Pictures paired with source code
----------------

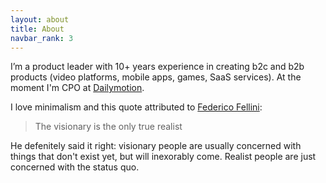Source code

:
 ```yaml
---
layout: about
title: About
navbar_rank: 3
---
```

I’m a product leader with 10+ years experience in creating b2c and b2b products (video platforms, mobile apps, games, SaaS services). At the moment I'm CPO at [Dailymotion](https://www.dailymotion.com).

I love minimalism and this quote attributed to [Federico Fellini](https://en.wikipedia.org/wiki/Federico_Fellini):

> The visionary is the only true realist

He defenitely said it right: visionary people are usually concerned with things that don't exist yet, but will inexorably come. Realist people are just concerned with the status quo.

----------------

◆ **WHAT IS NEEDED**
Wherever a line above contains the string "https", copy that line.

◆ **TASK OUTPUT**
I’m a product leader with 10+ years experience in creating b2c and b2b products (video platforms, mobile apps, games, SaaS services). At the moment I'm CPO at [Dailymotion](https://www.dailymotion.com).
I love minimalism and this quote attributed to [Federico Fellini](https://en.wikipedia.org/wiki/Federico_Fellini):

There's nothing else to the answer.